From the data below, retype exactly the lines starting with the one that contains "A query seria montada dessa" and ending with the one that contains "### Formulário de login", both included.
=== Task input ===
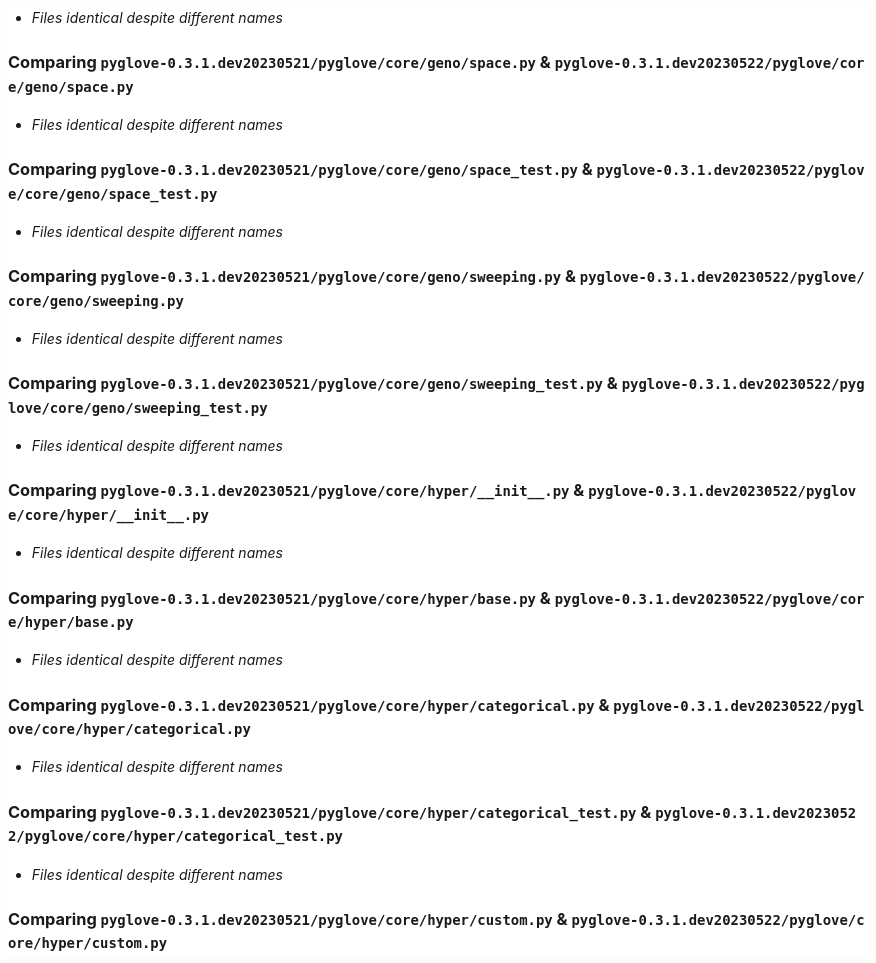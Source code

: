  * *Files identical despite different names*

### Comparing `pyglove-0.3.1.dev20230521/pyglove/core/geno/space.py` & `pyglove-0.3.1.dev20230522/pyglove/core/geno/space.py`

 * *Files identical despite different names*

### Comparing `pyglove-0.3.1.dev20230521/pyglove/core/geno/space_test.py` & `pyglove-0.3.1.dev20230522/pyglove/core/geno/space_test.py`

 * *Files identical despite different names*

### Comparing `pyglove-0.3.1.dev20230521/pyglove/core/geno/sweeping.py` & `pyglove-0.3.1.dev20230522/pyglove/core/geno/sweeping.py`

 * *Files identical despite different names*

### Comparing `pyglove-0.3.1.dev20230521/pyglove/core/geno/sweeping_test.py` & `pyglove-0.3.1.dev20230522/pyglove/core/geno/sweeping_test.py`

 * *Files identical despite different names*

### Comparing `pyglove-0.3.1.dev20230521/pyglove/core/hyper/__init__.py` & `pyglove-0.3.1.dev20230522/pyglove/core/hyper/__init__.py`

 * *Files identical despite different names*

### Comparing `pyglove-0.3.1.dev20230521/pyglove/core/hyper/base.py` & `pyglove-0.3.1.dev20230522/pyglove/core/hyper/base.py`

 * *Files identical despite different names*

### Comparing `pyglove-0.3.1.dev20230521/pyglove/core/hyper/categorical.py` & `pyglove-0.3.1.dev20230522/pyglove/core/hyper/categorical.py`

 * *Files identical despite different names*

### Comparing `pyglove-0.3.1.dev20230521/pyglove/core/hyper/categorical_test.py` & `pyglove-0.3.1.dev20230522/pyglove/core/hyper/categorical_test.py`

 * *Files identical despite different names*

### Comparing `pyglove-0.3.1.dev20230521/pyglove/core/hyper/custom.py` & `pyglove-0.3.1.dev20230522/pyglove/core/hyper/custom.py`
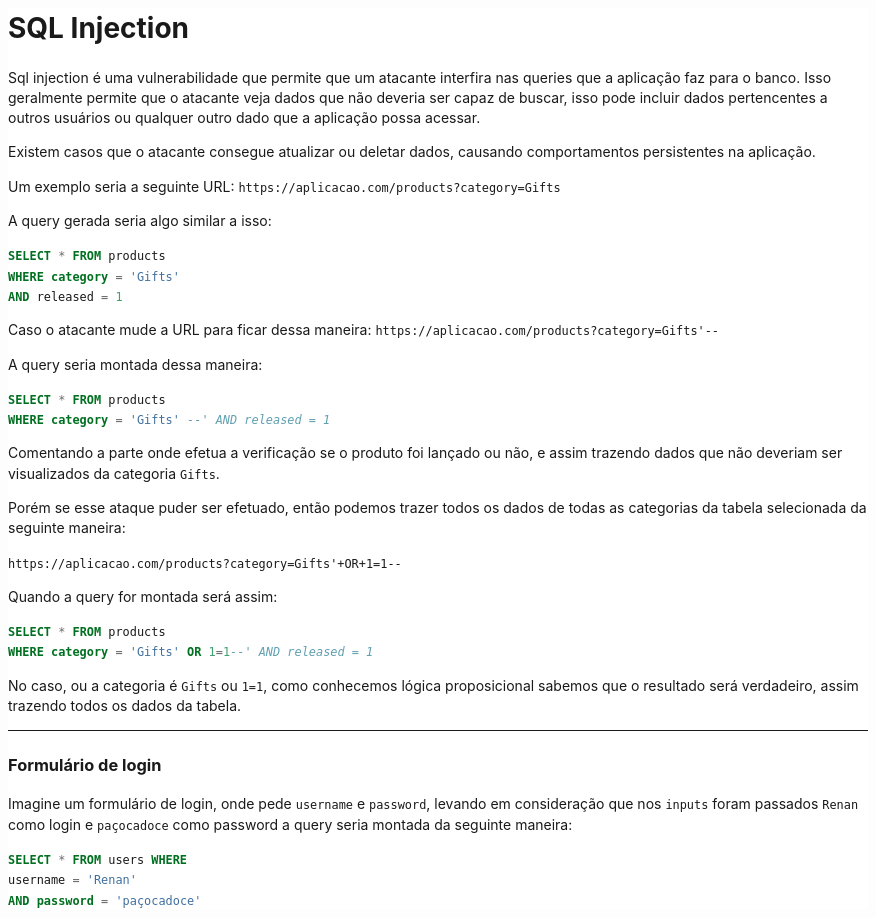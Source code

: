 # SQL Injection 

Sql injection é uma vulnerabilidade que permite que um atacante interfira nas queries que a aplicação faz para o banco. Isso geralmente permite que o atacante veja dados que não deveria ser capaz de buscar, isso pode incluir dados pertencentes a outros usuários ou qualquer outro dado que a aplicação possa acessar.

Existem casos que o atacante consegue atualizar ou deletar dados, causando comportamentos persistentes na aplicação.

Um exemplo seria a seguinte URL: `https://aplicacao.com/products?category=Gifts`

A query gerada seria algo similar a isso:

```sql
SELECT * FROM products 
WHERE category = 'Gifts' 
AND released = 1
```

Caso o atacante mude a URL para ficar dessa maneira: `https://aplicacao.com/products?category=Gifts'--`

A query seria montada dessa maneira:

```sql
SELECT * FROM products 
WHERE category = 'Gifts' --' AND released = 1
```

Comentando a parte onde efetua a verificação se o produto foi lançado ou não, e assim trazendo dados que não deveriam ser visualizados da categoria `Gifts`.

Porém se esse ataque puder ser efetuado, então podemos trazer todos os dados de todas as categorias da tabela selecionada da seguinte maneira:

`https://aplicacao.com/products?category=Gifts'+OR+1=1--`

Quando a query for montada será assim:

```sql
SELECT * FROM products 
WHERE category = 'Gifts' OR 1=1--' AND released = 1
```

No caso, ou a categoria é `Gifts` ou `1=1`, como conhecemos lógica proposicional sabemos que o resultado será verdadeiro, assim trazendo todos os dados da tabela.

___

### Formulário de login

Imagine um formulário de login, onde pede `username` e `password`, levando em consideração que nos `inputs` foram passados `Renan` como login e `paçocadoce` como password a query seria montada da seguinte maneira:

```sql
SELECT * FROM users WHERE
username = 'Renan' 
AND password = 'paçocadoce'
```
===
§ Answer to this exercise:
A query seria montada dessa maneira:

```sql
SELECT * FROM products 
WHERE category = 'Gifts' --' AND released = 1
```

Comentando a parte onde efetua a verificação se o produto foi lançado ou não, e assim trazendo dados que não deveriam ser visualizados da categoria `Gifts`.

Porém se esse ataque puder ser efetuado, então podemos trazer todos os dados de todas as categorias da tabela selecionada da seguinte maneira:

`https://aplicacao.com/products?category=Gifts'+OR+1=1--`

Quando a query for montada será assim:

```sql
SELECT * FROM products 
WHERE category = 'Gifts' OR 1=1--' AND released = 1
```

No caso, ou a categoria é `Gifts` ou `1=1`, como conhecemos lógica proposicional sabemos que o resultado será verdadeiro, assim trazendo todos os dados da tabela.

___

### Formulário de login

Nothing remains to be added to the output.